Market retreats; Jollibee leads losers

The stock market declined Monday on profit taking and in step with the rest of Asia as fears about a fresh global surge in coronavirus infections spooked investors.
The Philippine Stock Exchange Index shed 60.05 points, or 0.8 percent, at 7,237.61 on a value turnover of P6.7 billion. Losers overwhelmed losers, 112 to 57, with 51 issues unchanged.
Jollibee Foods Corp., the biggest fast-food chain, slumped 4.5 percent to P214, while JG Summit Holdings Inc. of the Gokongwei Group fell 3.4 percent to P54.
Solar Philippines Nueva Ecija Corp. jumped 9.9 percent to P1.11, while noodles maker Monde Nissin Corp. climbed 3.8 percent to P15.90.
The rest of Asian stocks and oil prices sank Monday as the future of US President Joe Biden’s massive social spending bill was thrown into doubt after it lost the crucial vote of a moderate Democrat.
With traders beginning to wind down ahead of the festive season, analysts said trade was thinner and markets more susceptible to swings, but the mood has become increasingly glum as central banks start paring their huge financial support to fight inflation.
At the same time, economies are taking a hit as the fast-spreading Omicron coronavirus variant forces governments to reimpose containment measures and consumers are staying at home.
“Omicron remains a concern and cases are on the rise,” said Robert Schein of Blanke Schein Wealth Management. “Investors should be prepared for COVID to continue to be a main factor in market performance heading into 2022.”
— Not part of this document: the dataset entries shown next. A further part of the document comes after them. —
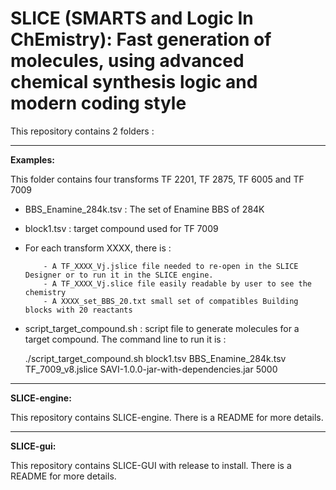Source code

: # SLICE (SMARTS and Logic In ChEmistry): Fast generation of molecules, using advanced chemical synthesis logic and modern coding style

This repository contains 2 folders :


***********

**Examples:**

This folder contains four transforms TF 2201, TF 2875, TF 6005 and TF 7009

- BBS_Enamine_284k.tsv  : The set of Enamine BBS of 284K
- block1.tsv : target compound used for TF 7009
  
- For each transform XXXX, there is :

          - A TF_XXXX_Vj.jslice file needed to re-open in the SLICE Designer or to run it in the SLICE engine.
          - A TF_XXXX_Vj.slice file easily readable by user to see the chemistry
          - A XXXX_set_BBS_20.txt small set of compatibles Building blocks with 20 reactants 

- script_target_compound.sh : script file to generate molecules for a target compound. The command line to run it is :

  ./script_target_compound.sh block1.tsv BBS_Enamine_284k.tsv TF_7009_v8.jslice SAVI-1.0.0-jar-with-dependencies.jar 5000



***********

**SLICE-engine:**


This repository contains SLICE-engine. There is a README for more details.

***********

**SLICE-gui:**


This repository contains SLICE-GUI with release to install. There is a README for more details.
“After the bull run we’ve seen over the past 21 months, investors aren’t as used to prolonged periods of volatility.”
Investors got another negative lead from Wall Street where all three main indexes ended sharply lower on Friday after the Federal Reserve said it would speed up the taper of its bond-buying program and indicated three interest rate hikes before the end of 2022.
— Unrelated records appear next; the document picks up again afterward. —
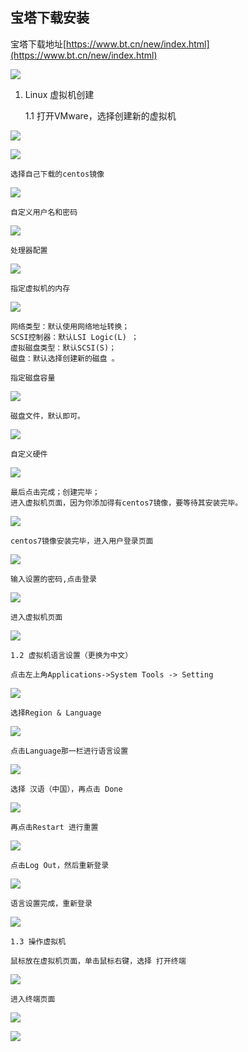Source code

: ## 宝塔下载安装

宝塔下载地址[https://www.bt.cn/new/index.html](https://www.bt.cn/new/index.html)

![](bt_img/img.png)


1. Linux 虚拟机创建


    1.1 打开VMware，选择创建新的虚拟机

![](bt_img/img_1.png)

![](bt_img/img_2.png)

    选择自己下载的centos镜像

![](bt_img/img_3.png)

    自定义用户名和密码

![](bt_img/img_4.png)

    处理器配置

![](bt_img/img_5.png)

    指定虚拟机的内存

![](bt_img/img_6.png)

    网络类型：默认使用网络地址转换；
    SCSI控制器：默认LSI Logic(L) ；
    虚拟磁盘类型：默认SCSI(S)；
    磁盘：默认选择创建新的磁盘 。

    指定磁盘容量
    
![](bt_img/img_7.png)

    磁盘文件，默认即可。
    
![](bt_img/img_8.png)

    自定义硬件

![](bt_img/img_9.png)

    最后点击完成；创建完毕；
    进入虚拟机页面，因为你添加得有centos7镜像，要等待其安装完毕。

![](bt_img/img_10.png)

    centos7镜像安装完毕，进入用户登录页面

![](bt_img/img_11.png)

    输入设置的密码,点击登录

![](bt_img/img_12.png)

    进入虚拟机页面

![](bt_img/img_13.png)

    1.2 虚拟机语言设置（更换为中文）

    点击左上角Applications->System Tools -> Setting

![](bt_img/img_14.png)

    选择Region & Language

![](bt_img/img_15.png)

    点击Language那一栏进行语言设置

![](bt_img/img_16.png)

    选择 汉语（中国），再点击 Done

![](bt_img/img_17.png)

    再点击Restart 进行重置
![](bt_img/img_18.png)

    点击Log Out，然后重新登录

![](bt_img/img_19.png)

    语言设置完成，重新登录

![](bt_img/img_20.png)

    1.3 操作虚拟机

    鼠标放在虚拟机页面，单击鼠标右键，选择 打开终端

![](bt_img/img_21.png)

    进入终端页面

![](bt_img/img_22.png)

![](bt_img/img_23.png)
While the announcement was initially welcomed because it cleared up some policy uncertainty, it signaled the beginning of the end of the era of cheap cash that has helped propel global markets to record or multi-year highs for much of the past two years.
Tokyo and Mumbai shed more than two percent, while Hong Kong fell 1.9 percent and Seoul 1.8 percent. Shanghai, Singapore and Bangkok were more than one percent lower. There were also losses in Sydney, Taipei and Jakarta, though Wellington edged up.
Dealers were unmoved by news that China had trimmed a key interest rate by five basis points as it looks to reignite the stuttering economy.
“It is Omicron’s spread over the festive holidays and Manchin,” Wai Ho Leong, of Modular Asset Management, said. “But most of all, it is the lack of liquidity in all markets.”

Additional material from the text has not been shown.